DATA SECTION>
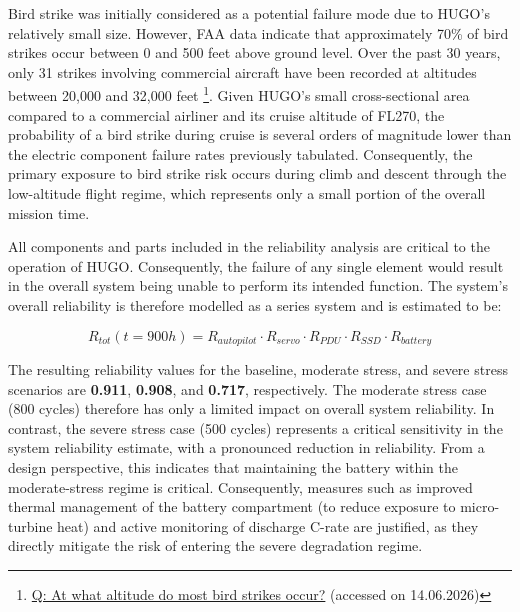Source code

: Bird strike was initially considered as a potential failure mode due to HUGO’s relatively small size. However, FAA data indicate that approximately 70\% of bird strikes occur between 0 and 500 feet above ground level. Over the past 30 years, only 31 strikes involving commercial aircraft have been recorded at altitudes between 20,000 and 32,000 feet \footnote{\href{https://www.faa.gov/airports/airport_safety/wildlife/faq}{Q: At what altitude do most bird strikes occur?} (accessed on 14.06.2026)}. Given HUGO’s small cross-sectional area compared to a commercial airliner and its cruise altitude of FL270, the probability of a bird strike during cruise is several orders of magnitude lower than the electric component failure rates previously tabulated. Consequently, the primary exposure to bird strike risk occurs during climb and descent through the low-altitude flight regime, which represents only a small portion of the overall mission time.

All components and parts included in the reliability analysis are critical to the operation of HUGO. Consequently, the failure of any single element would result in the overall system being unable to perform its intended function. The system’s overall reliability is therefore modelled as a series system \cite{Mencik2016} and is estimated to be:

\begin{equation}
    R_{tot}(t=900h) = R_{autopilot} \cdot R_{servo} \cdot R_{PDU} \cdot R_{SSD} \cdot R_{battery}
\end{equation}


The resulting reliability values for the baseline, moderate stress, and severe stress scenarios are \textbf{0.911}, \textbf{0.908}, and \textbf{0.717}, respectively. The moderate stress case (800 cycles) therefore has only a limited impact on overall system reliability. In contrast, the severe stress case (500 cycles) represents a critical sensitivity in the system reliability estimate, with a pronounced reduction in reliability. From a design perspective, this indicates that maintaining the battery within the moderate-stress regime is critical. Consequently, measures such as improved thermal management of the battery compartment (to reduce exposure to micro-turbine heat) and active monitoring of discharge C-rate are justified, as they directly mitigate the risk of entering the severe degradation regime.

WHAT IS EXPECTED>
Every line where "reliability" appears must be returned from the listing above.

WRITTEN SOLUTION>
All components and parts included in the reliability analysis are critical to the operation of HUGO. Consequently, the failure of any single element would result in the overall system being unable to perform its intended function. The system’s overall reliability is therefore modelled as a series system \cite{Mencik2016} and is estimated to be:
The resulting reliability values for the baseline, moderate stress, and severe stress scenarios are \textbf{0.911}, \textbf{0.908}, and \textbf{0.717}, respectively. The moderate stress case (800 cycles) therefore has only a limited impact on overall system reliability. In contrast, the severe stress case (500 cycles) represents a critical sensitivity in the system reliability estimate, with a pronounced reduction in reliability. From a design perspective, this indicates that maintaining the battery within the moderate-stress regime is critical. Consequently, measures such as improved thermal management of the battery compartment (to reduce exposure to micro-turbine heat) and active monitoring of discharge C-rate are justified, as they directly mitigate the risk of entering the severe degradation regime.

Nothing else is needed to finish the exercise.